A few years ago, my sister-in-law got me a subscription to Cook’s Illustrated magazine and I was hooked. I love how they go into such detail on each step of their recipes… telling you what worked AND what didn’t. For some people, I’m sure they just skip to the actual recipe, but for me, I look at every step to try to understand what is going on and why. Yeah, I know… I’m a geek. I guess when you take the chemist out of the lab… she just moves into the kitchen! I’m also a big fan of all things King Arthur Flour… their products, their store in Norwich, VT, their baking classes, and especially their recipe bloggers! The King Arthur bloggers also do an awesome job explaining their recipes, usually with cute stories and TONS of photos. So with Cook’s Illustrated and the King Arthur Flour bloggers and my inspiration, here is my attempt at recipe development.

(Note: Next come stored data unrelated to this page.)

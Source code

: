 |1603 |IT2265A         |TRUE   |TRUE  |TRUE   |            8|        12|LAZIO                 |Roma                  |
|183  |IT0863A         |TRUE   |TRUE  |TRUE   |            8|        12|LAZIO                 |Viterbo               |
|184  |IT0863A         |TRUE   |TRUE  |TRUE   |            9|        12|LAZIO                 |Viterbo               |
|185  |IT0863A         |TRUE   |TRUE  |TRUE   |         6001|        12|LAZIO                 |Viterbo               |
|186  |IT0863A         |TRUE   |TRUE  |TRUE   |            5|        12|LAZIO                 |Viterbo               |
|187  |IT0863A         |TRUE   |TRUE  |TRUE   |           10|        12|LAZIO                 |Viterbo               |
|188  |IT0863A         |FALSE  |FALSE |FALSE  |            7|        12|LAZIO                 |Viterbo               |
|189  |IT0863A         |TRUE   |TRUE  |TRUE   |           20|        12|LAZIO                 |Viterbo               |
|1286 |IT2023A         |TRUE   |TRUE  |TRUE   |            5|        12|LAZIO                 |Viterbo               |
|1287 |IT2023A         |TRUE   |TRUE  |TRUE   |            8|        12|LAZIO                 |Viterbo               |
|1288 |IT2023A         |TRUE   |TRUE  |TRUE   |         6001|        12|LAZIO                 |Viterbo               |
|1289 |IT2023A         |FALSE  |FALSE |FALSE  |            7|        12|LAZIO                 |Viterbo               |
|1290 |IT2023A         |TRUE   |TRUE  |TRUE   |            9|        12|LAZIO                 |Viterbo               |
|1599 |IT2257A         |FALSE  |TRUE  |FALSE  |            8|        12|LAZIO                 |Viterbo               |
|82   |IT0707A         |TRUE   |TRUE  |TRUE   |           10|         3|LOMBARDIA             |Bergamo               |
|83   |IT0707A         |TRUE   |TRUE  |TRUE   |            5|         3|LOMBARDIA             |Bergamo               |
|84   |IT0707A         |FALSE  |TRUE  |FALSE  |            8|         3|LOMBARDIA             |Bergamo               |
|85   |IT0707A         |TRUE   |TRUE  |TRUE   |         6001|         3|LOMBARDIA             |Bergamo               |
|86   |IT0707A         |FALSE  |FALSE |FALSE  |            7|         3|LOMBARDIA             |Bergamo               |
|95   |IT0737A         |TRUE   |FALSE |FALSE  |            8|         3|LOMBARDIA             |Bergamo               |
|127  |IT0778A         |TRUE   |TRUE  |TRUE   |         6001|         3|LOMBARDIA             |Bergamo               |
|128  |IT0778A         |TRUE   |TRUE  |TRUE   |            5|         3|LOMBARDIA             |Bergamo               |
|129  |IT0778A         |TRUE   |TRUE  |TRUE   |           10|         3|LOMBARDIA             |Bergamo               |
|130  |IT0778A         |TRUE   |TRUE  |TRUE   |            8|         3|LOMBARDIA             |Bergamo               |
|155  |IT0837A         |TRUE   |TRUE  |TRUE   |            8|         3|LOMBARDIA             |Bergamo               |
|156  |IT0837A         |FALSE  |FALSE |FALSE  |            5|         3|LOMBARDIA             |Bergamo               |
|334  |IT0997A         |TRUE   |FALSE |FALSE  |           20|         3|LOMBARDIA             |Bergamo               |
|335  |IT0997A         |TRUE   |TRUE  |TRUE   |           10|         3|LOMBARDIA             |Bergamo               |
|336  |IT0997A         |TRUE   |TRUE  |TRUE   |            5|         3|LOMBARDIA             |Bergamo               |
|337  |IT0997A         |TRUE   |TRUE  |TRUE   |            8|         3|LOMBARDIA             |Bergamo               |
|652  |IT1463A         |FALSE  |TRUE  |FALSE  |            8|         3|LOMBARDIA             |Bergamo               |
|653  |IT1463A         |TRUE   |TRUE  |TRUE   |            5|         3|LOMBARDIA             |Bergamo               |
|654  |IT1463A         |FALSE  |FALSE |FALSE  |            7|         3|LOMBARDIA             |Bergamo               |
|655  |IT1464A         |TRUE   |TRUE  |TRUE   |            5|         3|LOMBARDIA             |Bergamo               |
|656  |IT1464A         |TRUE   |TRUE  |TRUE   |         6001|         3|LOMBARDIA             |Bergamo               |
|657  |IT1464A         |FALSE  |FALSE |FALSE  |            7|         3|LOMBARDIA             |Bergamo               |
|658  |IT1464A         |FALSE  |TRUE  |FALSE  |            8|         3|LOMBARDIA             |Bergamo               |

Why this? Why now? It all started this past fall when Rob and I were starting to talk about our participation in the December Currier and Ives Cookie Tour. (For more details on the tour, please see our blog posting from November 30, 2010.) For some reason, I decided I wanted to do a mint-filled cookie. Why mint? I really don’t know. I like mint, in moderation, but it really isn’t my favorite flavor. Yet for some unknown reason, this was what I wanted to do. The part that I do know is that from the very beginning I wanted the cookie to have both mint and chocolate… and the mint had to be inside the cookie, like a filling, not a mint-flavored cookie or something with mint chips. (If you’ve ever put a mint-flavored or frosted cookie on a plate of other cookies, the mint flavor “travels” and everything ends up tasting like mint, whether you want it to or not. My thinking was that if the mint was present as a filling inside the cookie, then it wouldn’t contaminate everything else on the plate.)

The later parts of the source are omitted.